My Hubby and I started juicing every morning as a nice replacement and refreshment! It is by far the best thing we have done, diet wise. Not only does it taste great, it has done wonders for me! Even if I sleep terribly, I feel refreshed after drinking this. I absolutely LOVE it. Another reason for all these diet changes is simply, fertility. I know there will be my cheat days, and junk food days. But, with the healthy diet we already ingest, I know that some subtle changes can dramatically effect your reproductive health. Now, I know that some of my personal contributing factors regarding fertility simply cannot change, but I know that if I am kind to my body, it will be kind to my potential babies. God’s plan is already written, and those little ones will come or not come when He chooses and I want to do my part in creating a sustainable living space for a peanut to grow, hopefully someday! I have done quite a bit of research and I know that, for me personally, eliminating some of these items from the majority of my diet will benefit me greatly. Don’t get me wrong though- I won’t cut out the necessary sugars like fruit, or the natural salts in random items. These salty and sweets will be treats on rare and special occasions. We’ll see how I cope come turkey day, or when I get the urge to bake my holiday snacks!
This month my Husband and I celebrated a date in time when he happened to ask me a question that changed my life, for the better, forever.On November 17, 2012 my man asked if I would be his wife. 6.5 short months later we were wed! November 17th was a pivitol moment in my life. I always wanted to be a bride, but I didn’t know the first thing about being a bride. I knew that I had a perfect example in my life of what that looked like. Jesus and My Lord.Here’s a glimpse of what my beautiful experience looked like:
” Lord let our eyes be fully open, our hearts yielding to you first.

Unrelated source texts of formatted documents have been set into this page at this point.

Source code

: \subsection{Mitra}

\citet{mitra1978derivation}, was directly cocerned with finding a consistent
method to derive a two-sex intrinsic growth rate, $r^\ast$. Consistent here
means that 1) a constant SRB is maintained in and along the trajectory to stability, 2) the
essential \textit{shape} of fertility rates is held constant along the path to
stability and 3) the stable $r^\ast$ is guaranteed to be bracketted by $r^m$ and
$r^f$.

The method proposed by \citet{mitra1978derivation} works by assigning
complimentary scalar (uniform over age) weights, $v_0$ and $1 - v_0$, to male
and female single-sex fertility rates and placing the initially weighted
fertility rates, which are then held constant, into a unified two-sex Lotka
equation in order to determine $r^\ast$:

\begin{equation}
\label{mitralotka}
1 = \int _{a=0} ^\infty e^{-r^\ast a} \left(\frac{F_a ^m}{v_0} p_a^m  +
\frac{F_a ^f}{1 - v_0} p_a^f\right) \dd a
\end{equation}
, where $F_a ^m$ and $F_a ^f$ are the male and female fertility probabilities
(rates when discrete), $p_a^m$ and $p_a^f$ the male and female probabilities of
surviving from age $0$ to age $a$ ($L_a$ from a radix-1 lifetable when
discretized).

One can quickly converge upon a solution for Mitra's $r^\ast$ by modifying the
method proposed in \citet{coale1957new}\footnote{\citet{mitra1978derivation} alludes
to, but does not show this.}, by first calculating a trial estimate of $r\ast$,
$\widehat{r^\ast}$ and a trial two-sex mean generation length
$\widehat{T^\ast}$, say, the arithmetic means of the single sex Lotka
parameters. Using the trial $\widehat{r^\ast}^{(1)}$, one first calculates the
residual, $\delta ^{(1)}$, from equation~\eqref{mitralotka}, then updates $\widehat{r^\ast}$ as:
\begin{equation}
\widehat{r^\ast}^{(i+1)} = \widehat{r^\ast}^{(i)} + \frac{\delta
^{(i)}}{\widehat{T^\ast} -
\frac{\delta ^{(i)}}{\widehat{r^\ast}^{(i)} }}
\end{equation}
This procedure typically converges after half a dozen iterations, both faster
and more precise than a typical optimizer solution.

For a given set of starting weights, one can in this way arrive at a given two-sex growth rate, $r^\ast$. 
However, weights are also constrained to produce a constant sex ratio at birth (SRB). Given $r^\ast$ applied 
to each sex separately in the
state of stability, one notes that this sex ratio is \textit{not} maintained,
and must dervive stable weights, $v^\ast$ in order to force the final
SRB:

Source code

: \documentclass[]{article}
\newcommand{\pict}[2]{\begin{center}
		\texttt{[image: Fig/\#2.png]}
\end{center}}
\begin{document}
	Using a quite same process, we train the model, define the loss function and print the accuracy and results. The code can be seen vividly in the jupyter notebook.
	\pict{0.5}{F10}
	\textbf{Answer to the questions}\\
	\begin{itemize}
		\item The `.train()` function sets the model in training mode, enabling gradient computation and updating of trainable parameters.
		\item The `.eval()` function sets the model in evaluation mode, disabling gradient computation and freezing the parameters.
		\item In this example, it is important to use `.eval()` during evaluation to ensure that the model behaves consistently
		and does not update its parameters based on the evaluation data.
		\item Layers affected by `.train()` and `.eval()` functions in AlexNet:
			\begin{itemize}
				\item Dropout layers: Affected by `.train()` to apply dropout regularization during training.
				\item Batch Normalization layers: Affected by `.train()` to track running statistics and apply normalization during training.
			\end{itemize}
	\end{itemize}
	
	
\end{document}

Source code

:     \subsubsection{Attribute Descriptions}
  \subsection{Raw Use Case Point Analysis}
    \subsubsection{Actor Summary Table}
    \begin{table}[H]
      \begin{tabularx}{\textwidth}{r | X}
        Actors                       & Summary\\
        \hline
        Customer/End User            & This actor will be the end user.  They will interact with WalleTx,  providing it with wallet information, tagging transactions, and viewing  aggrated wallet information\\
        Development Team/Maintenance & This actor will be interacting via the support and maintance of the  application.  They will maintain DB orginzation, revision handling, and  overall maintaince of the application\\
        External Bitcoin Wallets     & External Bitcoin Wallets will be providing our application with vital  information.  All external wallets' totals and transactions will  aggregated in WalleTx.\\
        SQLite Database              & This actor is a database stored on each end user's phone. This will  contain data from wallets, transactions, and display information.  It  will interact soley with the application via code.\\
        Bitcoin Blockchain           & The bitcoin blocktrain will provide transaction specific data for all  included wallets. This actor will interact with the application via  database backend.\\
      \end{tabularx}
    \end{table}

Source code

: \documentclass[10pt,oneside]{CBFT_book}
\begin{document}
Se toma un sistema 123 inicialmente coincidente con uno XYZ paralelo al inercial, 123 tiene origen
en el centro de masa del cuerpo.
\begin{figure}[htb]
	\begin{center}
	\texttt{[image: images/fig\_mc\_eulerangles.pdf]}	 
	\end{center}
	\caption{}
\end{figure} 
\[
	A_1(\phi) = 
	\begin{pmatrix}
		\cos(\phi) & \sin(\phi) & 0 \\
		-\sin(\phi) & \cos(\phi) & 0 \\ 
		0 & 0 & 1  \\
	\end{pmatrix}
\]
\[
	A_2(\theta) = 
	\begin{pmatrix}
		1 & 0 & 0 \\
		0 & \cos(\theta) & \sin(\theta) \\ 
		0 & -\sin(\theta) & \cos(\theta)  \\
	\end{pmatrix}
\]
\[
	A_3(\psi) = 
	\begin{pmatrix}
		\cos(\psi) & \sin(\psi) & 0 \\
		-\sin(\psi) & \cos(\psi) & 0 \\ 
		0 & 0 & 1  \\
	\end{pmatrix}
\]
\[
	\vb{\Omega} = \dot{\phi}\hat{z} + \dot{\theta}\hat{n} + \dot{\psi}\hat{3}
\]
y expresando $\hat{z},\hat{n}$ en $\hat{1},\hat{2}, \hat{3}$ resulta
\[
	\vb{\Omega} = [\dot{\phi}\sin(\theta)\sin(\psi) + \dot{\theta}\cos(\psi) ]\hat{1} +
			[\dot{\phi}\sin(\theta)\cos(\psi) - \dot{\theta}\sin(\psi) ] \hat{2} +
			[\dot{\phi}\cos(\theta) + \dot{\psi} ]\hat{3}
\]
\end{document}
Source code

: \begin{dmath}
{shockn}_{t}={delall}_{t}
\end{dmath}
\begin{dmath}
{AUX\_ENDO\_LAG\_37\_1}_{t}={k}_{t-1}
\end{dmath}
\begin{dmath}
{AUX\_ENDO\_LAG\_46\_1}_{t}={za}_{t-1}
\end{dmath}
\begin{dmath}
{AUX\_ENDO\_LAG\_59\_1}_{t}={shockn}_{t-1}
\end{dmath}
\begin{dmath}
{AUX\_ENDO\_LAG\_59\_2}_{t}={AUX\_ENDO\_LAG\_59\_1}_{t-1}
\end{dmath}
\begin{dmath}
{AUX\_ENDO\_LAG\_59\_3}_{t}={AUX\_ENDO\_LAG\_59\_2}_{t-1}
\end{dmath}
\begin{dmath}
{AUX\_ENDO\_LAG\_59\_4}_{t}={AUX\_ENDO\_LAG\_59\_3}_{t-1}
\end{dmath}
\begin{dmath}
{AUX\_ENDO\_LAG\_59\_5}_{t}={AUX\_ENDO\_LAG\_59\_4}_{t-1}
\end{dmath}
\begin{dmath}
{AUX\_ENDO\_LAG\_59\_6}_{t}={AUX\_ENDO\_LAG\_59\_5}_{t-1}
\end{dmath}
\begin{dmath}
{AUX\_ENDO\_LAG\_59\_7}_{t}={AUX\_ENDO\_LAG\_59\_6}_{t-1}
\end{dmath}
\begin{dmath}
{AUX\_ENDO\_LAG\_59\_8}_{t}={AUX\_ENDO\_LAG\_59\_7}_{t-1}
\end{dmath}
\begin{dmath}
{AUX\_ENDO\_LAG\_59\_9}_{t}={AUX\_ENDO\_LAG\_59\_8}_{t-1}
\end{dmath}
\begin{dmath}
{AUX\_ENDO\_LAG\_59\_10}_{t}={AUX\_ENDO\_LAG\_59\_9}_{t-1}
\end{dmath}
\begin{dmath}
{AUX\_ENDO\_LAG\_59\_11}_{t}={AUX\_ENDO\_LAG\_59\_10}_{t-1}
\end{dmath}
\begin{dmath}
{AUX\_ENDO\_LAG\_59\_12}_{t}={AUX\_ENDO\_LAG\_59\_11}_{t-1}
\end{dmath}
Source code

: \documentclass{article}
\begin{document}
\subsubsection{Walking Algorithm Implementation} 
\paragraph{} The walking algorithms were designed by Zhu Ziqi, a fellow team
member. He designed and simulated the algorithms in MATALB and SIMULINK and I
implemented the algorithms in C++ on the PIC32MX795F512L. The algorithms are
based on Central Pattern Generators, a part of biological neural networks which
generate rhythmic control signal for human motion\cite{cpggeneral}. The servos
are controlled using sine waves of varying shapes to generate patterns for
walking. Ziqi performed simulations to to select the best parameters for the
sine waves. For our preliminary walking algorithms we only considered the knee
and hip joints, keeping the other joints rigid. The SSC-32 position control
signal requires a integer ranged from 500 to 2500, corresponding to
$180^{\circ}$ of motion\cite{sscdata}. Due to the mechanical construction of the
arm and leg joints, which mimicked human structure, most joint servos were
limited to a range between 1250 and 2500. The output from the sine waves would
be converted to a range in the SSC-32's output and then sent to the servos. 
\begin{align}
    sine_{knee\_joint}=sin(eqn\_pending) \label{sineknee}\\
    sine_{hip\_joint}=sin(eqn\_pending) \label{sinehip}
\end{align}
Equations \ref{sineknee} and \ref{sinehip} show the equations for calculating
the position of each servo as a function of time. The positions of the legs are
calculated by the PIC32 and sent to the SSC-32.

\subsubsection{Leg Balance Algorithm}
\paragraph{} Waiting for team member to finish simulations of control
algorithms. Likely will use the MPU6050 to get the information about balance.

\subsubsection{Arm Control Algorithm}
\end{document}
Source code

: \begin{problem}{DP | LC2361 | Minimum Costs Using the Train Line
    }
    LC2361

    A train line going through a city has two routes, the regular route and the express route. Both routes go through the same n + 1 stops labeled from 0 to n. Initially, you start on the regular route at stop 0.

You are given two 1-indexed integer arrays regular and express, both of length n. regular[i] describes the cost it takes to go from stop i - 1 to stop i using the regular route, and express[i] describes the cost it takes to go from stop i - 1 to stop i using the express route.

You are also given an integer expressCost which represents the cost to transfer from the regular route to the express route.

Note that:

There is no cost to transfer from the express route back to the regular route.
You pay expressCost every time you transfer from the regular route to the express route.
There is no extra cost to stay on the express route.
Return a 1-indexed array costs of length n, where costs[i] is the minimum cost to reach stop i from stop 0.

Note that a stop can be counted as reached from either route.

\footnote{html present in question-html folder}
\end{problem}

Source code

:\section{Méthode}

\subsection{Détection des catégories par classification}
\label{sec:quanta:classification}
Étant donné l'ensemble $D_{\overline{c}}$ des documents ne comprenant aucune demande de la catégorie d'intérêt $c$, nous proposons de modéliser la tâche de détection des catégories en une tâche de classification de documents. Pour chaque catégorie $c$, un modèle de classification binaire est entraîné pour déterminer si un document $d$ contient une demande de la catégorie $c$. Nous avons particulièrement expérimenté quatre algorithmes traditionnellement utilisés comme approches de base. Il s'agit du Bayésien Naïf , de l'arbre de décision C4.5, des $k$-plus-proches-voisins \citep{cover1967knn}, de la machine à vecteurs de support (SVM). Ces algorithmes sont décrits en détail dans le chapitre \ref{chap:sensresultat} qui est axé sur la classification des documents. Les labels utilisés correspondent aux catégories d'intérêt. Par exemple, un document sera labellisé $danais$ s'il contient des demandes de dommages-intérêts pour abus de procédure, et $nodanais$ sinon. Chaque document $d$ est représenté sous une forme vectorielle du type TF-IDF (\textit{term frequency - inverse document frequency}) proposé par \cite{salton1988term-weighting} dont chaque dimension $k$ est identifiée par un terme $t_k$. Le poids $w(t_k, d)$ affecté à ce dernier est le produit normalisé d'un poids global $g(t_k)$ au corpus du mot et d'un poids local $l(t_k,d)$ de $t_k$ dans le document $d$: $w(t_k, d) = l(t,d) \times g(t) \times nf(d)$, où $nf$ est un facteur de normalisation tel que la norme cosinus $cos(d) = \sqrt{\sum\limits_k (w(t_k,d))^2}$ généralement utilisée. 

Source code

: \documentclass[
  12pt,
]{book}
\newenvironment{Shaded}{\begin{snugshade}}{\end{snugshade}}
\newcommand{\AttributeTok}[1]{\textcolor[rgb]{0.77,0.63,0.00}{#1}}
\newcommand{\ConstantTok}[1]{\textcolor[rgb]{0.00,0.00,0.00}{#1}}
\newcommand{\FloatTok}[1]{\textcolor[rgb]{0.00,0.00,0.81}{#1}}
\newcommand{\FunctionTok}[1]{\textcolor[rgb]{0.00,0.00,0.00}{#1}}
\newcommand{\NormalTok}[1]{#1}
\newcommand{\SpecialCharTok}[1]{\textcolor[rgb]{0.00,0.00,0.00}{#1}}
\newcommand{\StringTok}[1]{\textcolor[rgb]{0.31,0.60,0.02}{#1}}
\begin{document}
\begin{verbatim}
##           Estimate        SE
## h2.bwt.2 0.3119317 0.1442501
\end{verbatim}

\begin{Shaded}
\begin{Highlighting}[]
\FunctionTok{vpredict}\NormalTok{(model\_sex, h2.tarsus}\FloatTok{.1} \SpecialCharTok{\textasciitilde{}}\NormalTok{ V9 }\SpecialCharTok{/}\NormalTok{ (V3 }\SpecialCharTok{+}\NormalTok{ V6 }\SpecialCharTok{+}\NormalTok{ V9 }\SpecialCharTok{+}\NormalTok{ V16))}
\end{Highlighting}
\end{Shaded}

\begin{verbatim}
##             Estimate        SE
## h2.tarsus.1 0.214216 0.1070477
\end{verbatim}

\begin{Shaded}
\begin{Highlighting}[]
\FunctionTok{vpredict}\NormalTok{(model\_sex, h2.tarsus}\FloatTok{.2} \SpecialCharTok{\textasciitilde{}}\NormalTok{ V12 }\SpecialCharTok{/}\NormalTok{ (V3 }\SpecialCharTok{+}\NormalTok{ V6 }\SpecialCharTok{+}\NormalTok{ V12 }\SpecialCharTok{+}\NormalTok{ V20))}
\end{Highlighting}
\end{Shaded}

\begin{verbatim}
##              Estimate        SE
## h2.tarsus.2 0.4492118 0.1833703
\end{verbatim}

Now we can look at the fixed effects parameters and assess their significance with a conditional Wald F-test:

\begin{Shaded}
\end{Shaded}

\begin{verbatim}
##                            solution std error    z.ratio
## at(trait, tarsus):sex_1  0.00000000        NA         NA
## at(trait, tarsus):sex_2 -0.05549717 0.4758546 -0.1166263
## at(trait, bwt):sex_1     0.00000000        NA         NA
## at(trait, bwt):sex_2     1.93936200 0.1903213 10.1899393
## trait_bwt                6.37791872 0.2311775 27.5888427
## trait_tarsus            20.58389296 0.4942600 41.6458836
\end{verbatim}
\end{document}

Remind us to die daily to ourselves so we may seek and serve you.”
There were countless early mornings- and late night talks with God about prepping me to be a wife. I learned a lot of lessons. Most of which are not yet fully refined. My first big preparation was obedience.
2 John 1:5-5
I am writing to remind you, dear friends, that we should love one another. This is not a new commandment, but one we have had from the beginning. Love means doing what God has commanded us, and He has commanded us to love one another, just as you heard from the beginning.
I knew that I would need to have a firm foundation in obedience to The Lord before He could instill in me obedience in marriage. It was an amazing transformation.
This was all in a short few months after our engagement. As things progressed my Father walked me through seasons of refinement in repentance, purity, patience, faith, and communication. I realized that these were all things that may never be perfected but, in light of marriage, they all were areas that needed fine tuning. Things that God felt I needed to visit before saying “I do”. I am so thankful for each season I walked through. Now, I am so thankful to be walking through them all over again, but as a wife.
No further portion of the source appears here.